• [Task to carry out]: Output only the lines of the entries that follow, starting at the one with "<li>En sjá, nú" and running down to the one with "í hásæti mínu?'</li>", both included and unchanged.

(Extracted information)

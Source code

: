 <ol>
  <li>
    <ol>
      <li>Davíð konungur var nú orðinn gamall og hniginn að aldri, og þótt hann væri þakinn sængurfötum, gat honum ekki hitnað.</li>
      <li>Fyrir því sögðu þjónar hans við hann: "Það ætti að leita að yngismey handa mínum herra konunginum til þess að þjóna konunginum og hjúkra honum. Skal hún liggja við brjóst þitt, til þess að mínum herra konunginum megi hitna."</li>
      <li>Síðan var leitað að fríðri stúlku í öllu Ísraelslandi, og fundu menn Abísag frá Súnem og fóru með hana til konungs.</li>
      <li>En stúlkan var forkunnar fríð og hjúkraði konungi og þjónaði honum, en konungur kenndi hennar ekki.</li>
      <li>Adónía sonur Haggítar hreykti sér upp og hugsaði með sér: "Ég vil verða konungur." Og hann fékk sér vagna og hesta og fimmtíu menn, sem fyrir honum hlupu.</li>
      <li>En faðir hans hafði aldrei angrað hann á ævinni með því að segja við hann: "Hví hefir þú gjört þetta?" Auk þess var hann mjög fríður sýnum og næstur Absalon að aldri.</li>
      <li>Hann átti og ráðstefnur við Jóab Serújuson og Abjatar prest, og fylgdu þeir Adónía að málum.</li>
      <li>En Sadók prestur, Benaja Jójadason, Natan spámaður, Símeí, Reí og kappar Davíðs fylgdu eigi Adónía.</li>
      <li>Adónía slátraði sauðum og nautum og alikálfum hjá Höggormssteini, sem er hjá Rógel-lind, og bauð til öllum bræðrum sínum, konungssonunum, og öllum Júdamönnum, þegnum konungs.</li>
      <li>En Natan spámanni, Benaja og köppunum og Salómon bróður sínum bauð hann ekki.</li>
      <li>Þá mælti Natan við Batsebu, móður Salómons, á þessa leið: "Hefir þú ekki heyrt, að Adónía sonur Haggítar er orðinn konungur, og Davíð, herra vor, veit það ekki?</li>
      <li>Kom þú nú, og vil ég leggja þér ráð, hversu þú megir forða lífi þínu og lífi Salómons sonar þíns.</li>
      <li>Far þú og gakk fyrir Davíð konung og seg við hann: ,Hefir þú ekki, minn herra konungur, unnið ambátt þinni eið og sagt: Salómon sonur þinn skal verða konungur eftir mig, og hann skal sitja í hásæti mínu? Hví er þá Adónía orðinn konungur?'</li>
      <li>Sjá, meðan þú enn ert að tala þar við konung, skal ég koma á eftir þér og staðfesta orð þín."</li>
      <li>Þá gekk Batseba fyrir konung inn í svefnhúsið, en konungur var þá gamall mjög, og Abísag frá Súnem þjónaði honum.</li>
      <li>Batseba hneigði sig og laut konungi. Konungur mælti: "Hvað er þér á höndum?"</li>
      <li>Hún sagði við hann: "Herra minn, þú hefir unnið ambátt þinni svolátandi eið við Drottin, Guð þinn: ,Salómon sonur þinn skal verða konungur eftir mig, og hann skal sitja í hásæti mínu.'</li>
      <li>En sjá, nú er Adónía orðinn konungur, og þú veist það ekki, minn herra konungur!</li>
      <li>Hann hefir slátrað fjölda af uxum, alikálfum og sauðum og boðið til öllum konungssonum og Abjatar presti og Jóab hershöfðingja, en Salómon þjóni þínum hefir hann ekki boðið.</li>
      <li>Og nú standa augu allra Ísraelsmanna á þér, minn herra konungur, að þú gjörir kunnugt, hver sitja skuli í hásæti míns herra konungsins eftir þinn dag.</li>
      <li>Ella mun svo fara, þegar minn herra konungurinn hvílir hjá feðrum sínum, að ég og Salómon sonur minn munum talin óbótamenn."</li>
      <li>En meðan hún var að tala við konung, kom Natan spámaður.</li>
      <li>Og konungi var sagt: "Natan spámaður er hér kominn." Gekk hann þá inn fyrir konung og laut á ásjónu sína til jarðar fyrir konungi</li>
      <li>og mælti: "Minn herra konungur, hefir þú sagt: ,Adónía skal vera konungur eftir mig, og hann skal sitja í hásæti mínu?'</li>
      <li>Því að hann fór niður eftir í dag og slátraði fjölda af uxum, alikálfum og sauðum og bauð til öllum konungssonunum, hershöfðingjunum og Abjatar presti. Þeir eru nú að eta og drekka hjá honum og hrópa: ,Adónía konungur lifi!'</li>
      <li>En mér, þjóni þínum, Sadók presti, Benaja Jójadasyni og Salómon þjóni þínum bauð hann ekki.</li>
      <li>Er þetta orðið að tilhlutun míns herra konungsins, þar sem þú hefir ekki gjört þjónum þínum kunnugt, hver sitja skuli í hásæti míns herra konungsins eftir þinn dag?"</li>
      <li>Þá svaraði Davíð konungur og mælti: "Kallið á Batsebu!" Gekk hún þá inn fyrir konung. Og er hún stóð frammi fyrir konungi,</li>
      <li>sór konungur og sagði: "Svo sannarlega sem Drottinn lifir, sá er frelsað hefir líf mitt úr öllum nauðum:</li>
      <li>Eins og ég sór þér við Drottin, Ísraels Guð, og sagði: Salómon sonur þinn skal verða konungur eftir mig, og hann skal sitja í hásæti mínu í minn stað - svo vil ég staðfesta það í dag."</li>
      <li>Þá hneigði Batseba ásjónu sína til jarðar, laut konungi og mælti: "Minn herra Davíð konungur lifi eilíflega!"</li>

(End Extracted information)

• [Output for this task]:
      <li>En sjá, nú er Adónía orðinn konungur, og þú veist það ekki, minn herra konungur!</li>
      <li>Hann hefir slátrað fjölda af uxum, alikálfum og sauðum og boðið til öllum konungssonum og Abjatar presti og Jóab hershöfðingja, en Salómon þjóni þínum hefir hann ekki boðið.</li>
      <li>Og nú standa augu allra Ísraelsmanna á þér, minn herra konungur, að þú gjörir kunnugt, hver sitja skuli í hásæti míns herra konungsins eftir þinn dag.</li>
      <li>Ella mun svo fara, þegar minn herra konungurinn hvílir hjá feðrum sínum, að ég og Salómon sonur minn munum talin óbótamenn."</li>
      <li>En meðan hún var að tala við konung, kom Natan spámaður.</li>
      <li>Og konungi var sagt: "Natan spámaður er hér kominn." Gekk hann þá inn fyrir konung og laut á ásjónu sína til jarðar fyrir konungi</li>
      <li>og mælti: "Minn herra konungur, hefir þú sagt: ,Adónía skal vera konungur eftir mig, og hann skal sitja í hásæti mínu?'</li>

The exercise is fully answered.